Is it possible to update a rails record with vanilla javascript without intercepting the data and converting it to a hash in the controller? Here is my code:
var data = new FormData();
data.append("authenticity_token", csrf_token_value);
data.append(
"user",
JSON.stringify({
name: name,
instagram: instagram,
employer: employer,
home_base_id: homeBase,
})
);
fetch(`/${username}/edit`, {
method: "PUT",
body: data,
})
.then((response) => {
console.log("response: ", response);
})
.catch((error) => {
console.log("error: ", error);
});
If I just send the data without stringifying it, it shows up in the rails controller at user: [object, object]
. In the update action I update the params like this: params["user"] = JSON.parse(params["user"])
Is there a more straight forward or elegant way to do this?

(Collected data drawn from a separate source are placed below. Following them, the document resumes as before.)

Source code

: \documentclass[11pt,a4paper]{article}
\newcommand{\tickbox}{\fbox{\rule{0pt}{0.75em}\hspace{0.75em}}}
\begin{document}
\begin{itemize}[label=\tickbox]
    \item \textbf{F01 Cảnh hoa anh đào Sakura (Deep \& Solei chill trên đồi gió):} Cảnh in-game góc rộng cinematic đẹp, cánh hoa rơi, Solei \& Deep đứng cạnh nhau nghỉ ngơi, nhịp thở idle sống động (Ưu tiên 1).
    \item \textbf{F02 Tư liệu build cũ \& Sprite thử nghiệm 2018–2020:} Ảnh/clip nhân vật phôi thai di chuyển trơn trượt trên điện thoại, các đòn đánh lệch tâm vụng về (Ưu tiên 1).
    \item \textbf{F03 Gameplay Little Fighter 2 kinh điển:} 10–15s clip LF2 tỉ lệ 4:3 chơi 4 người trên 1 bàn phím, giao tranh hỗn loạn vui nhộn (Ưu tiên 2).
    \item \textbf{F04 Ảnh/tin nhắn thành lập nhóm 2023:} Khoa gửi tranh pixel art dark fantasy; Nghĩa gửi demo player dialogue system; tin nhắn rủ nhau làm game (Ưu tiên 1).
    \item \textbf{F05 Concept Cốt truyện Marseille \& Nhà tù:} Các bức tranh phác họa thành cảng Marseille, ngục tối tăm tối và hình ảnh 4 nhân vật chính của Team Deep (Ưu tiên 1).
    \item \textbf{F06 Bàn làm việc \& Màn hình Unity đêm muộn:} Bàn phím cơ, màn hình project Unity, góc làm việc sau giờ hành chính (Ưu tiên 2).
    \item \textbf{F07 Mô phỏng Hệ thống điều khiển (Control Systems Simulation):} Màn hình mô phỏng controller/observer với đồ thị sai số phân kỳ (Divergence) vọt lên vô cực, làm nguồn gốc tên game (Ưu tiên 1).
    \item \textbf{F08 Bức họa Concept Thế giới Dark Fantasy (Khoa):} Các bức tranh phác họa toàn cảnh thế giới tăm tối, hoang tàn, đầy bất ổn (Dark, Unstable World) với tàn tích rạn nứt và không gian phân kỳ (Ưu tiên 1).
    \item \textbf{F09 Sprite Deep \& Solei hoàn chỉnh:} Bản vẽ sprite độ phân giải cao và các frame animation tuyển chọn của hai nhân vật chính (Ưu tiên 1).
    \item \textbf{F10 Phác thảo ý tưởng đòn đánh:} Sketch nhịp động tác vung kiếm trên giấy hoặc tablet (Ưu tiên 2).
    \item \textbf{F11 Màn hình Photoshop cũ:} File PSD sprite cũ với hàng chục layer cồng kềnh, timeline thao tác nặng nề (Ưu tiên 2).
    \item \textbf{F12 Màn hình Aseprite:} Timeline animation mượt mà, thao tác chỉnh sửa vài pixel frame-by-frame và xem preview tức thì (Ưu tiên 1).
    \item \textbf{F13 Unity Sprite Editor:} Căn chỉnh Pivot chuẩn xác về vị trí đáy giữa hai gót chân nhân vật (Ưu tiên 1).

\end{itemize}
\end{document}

CodePudding user response:
If you want to send a application/x-www-form-urlencoded
or multipart/form-data
request then there is no reason to JSON encode the contents.
Just send FormData pairs instead:
let data = new FormData();
data.append("authenticity_token", csrf_token_value);
data.append("user[name]", name);
data.append("user[instagram]", instagram);
data.append("user[employer]", employer);
data.append("user[home_base_id]", homeBase);
fetch(`/${username}/edit`, {
method: "PATCH",
body: data,
})
.then((response) => {
console.log("response: ", response);
})
.catch((error) => {
console.log("error: ", error);
});
Rack will parse key names with non-empty brackets into hashes.
irb(main):002:0> Rack::Utils.parse_nested_query("user[name]=joe&user[employeer]=evilcorp")
=> {"user"=>{"name"=>"joe", "employeer"=>"evilcorp"}}
I don't know where you're going with /${username}/edit
. In Rails conventions you would typically update a user by sending a PATCH /users/:id
request. The new
and edit
actions just render forms. Even if you create a set of vanity urls like this I would still stick to that convention.